Мрачное настроение духа, вызванное первыми впечатлениями, уже на следующий день стало рассеиваться. Прежде всего -- нас не рассадили по одиночкам, а перевели всех в одну огромную светлую комнату с большим столом посредине. В этой камере мы сидели до вечера; а когда наступило время ложиться спать, нас перевели в соседнюю камеру; здесь были расставлены рядами кровати, снабженные тюфяками, подушками, байковыми одеялами, показавшимися нам решительно роскошью после киевской тюрьмы, где приходилось укрываться только нашими халатами. На этих постелях мы проспали ночь и утром опять были переведены в первую камеру, со столом, на котором обедали и занимались в течение дня. Спальня оставалась весь день пустою и проветривалась. Таким образом камеры чередовались, всегда прибранные, чистые, провентилированные, здоровые.
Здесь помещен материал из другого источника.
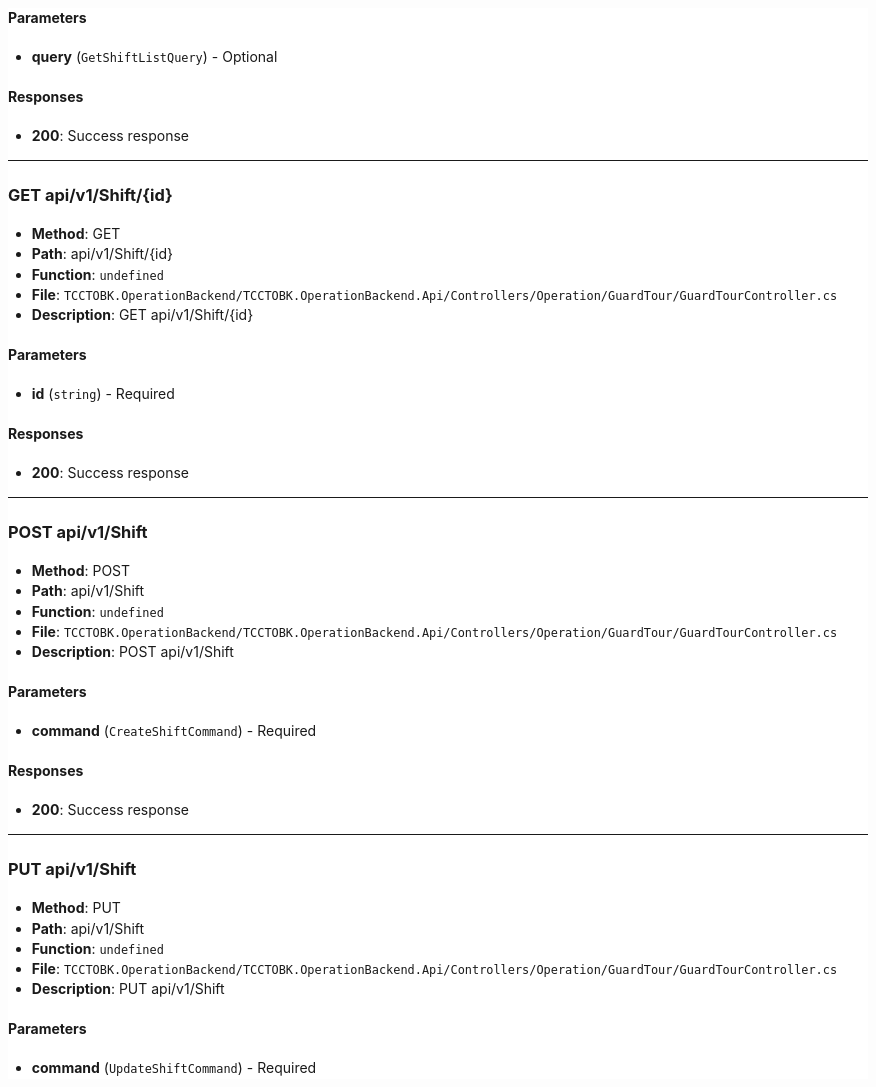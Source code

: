 #### Parameters
- **query** (`GetShiftListQuery`) - Optional

#### Responses
- **200**: Success response

---

### GET api/v1/Shift/{id}

- **Method**: GET
- **Path**: api/v1/Shift/{id}
- **Function**: `undefined`
- **File**: `TCCTOBK.OperationBackend/TCCTOBK.OperationBackend.Api/Controllers/Operation/GuardTour/GuardTourController.cs`
- **Description**: GET api/v1/Shift/{id}

#### Parameters
- **id** (`string`) - Required

#### Responses
- **200**: Success response

---

### POST api/v1/Shift

- **Method**: POST
- **Path**: api/v1/Shift
- **Function**: `undefined`
- **File**: `TCCTOBK.OperationBackend/TCCTOBK.OperationBackend.Api/Controllers/Operation/GuardTour/GuardTourController.cs`
- **Description**: POST api/v1/Shift

#### Parameters
- **command** (`CreateShiftCommand`) - Required

#### Responses
- **200**: Success response

---

### PUT api/v1/Shift

- **Method**: PUT
- **Path**: api/v1/Shift
- **Function**: `undefined`
- **File**: `TCCTOBK.OperationBackend/TCCTOBK.OperationBackend.Api/Controllers/Operation/GuardTour/GuardTourController.cs`
- **Description**: PUT api/v1/Shift

#### Parameters
- **command** (`UpdateShiftCommand`) - Required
Не желая приводить в соприкосновение уголовных арестантов с политическими (во избежание вредного влияния), правительство устроило две центральные пересыльные тюрьмы, куда свозили политических и откуда затем отправляли их партиями в места ссылки. Такие тюрьмы устроены были две: одна в Вышнем Волочке, служившая для Северной России, и другая -- для Южной России -- в городе Мценске Орловской губернии.